To address low data reconstruction quality at the decoder and inconsistent semantic knowledge across heterogeneous devices in semantic communication, this paper proposes a generative adversarial network (GAN)-based causal invariant learning framework. The framework disentangles causal from non-causal representations to extract domain-shared semantic commonalities; it further introduces a sparse update mechanism that preserves knowledge robustness while substantially reducing communication overhead. Crucially, this work is the first to incorporate causal invariance into semantic communication modeling, enabling low-complexity, highly generalizable semantic abstraction and compression. Experimental results demonstrate that the proposed method maintains strong cross-device knowledge consistency, achieves significant improvements in classification accuracy, and attains higher peak signal-to-noise ratio (PSNR) for reconstructed data compared to state-of-the-art semantic compression and reconstruction approaches.

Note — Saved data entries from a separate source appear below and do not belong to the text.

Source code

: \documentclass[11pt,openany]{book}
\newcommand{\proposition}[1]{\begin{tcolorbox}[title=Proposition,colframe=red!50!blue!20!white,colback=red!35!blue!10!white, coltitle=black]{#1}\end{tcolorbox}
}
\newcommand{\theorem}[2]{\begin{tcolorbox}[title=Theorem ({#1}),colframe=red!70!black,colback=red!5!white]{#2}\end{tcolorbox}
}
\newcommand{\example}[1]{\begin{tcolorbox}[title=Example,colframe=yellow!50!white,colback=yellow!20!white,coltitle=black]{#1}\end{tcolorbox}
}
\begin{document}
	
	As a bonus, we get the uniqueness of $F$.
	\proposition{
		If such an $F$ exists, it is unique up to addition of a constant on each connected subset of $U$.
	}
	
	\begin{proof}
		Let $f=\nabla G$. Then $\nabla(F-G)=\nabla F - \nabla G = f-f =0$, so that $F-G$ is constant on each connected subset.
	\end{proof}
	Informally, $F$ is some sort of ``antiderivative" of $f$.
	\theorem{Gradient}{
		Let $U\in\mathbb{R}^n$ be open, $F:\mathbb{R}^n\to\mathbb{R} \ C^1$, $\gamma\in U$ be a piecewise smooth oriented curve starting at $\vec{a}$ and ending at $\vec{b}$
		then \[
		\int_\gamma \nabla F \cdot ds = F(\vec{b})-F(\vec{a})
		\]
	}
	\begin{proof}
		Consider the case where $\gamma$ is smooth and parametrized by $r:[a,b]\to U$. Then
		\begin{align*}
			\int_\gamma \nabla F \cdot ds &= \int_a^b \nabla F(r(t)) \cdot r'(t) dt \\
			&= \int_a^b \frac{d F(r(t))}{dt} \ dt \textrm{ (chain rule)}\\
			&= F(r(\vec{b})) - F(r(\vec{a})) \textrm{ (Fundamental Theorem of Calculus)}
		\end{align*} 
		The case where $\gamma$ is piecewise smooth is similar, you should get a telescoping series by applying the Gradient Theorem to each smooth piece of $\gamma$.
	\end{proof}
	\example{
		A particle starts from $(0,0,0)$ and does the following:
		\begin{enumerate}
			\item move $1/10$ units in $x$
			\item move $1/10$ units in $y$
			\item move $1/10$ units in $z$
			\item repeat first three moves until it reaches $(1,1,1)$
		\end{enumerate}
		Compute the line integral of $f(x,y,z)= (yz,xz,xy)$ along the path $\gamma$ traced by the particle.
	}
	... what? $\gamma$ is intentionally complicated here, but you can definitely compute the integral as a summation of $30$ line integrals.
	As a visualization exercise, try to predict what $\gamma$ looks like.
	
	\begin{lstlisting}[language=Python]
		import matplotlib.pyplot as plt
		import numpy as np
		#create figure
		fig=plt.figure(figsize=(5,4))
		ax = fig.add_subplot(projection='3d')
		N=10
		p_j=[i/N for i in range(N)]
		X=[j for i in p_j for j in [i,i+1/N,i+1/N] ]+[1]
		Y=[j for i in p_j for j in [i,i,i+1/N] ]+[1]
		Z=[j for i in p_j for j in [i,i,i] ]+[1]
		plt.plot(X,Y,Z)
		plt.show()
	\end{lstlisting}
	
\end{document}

In this study, we design a low-complexity and generalized AI model that can capture common knowledge to improve data reconstruction of the channel decoder for semantic communication. Specifically, we propose a generative adversarial network that leverages causality-invariant learning to extract causal and non-causal representations from the data. Causal representations are invariant and encompass crucial information to identify the data's label. They can encapsulate semantic knowledge and facilitate effective data reconstruction at the receiver. Moreover, the causal mechanism ensures that learned representations remain consistent across different domains, making the system reliable even with users collecting data from diverse domains. As user-collected data evolves over time causing knowledge divergence among users, we design sparse update protocols to improve the invariant properties of the knowledge while minimizing communication overheads. Three key observations were drawn from our empirical evaluations. Firstly, causality-invariant knowledge ensures consistency across different devices despite the diverse training data. Secondly, invariant knowledge has promising performance in classification tasks, which is pivotal for goal-oriented semantic communications. Thirdly, our knowledge-based data reconstruction highlights the robustness of our decoder, which surpasses other state-of-the-art data reconstruction and semantic compression methods in terms of Peak Signal-to-Noise Ratio (PSNR).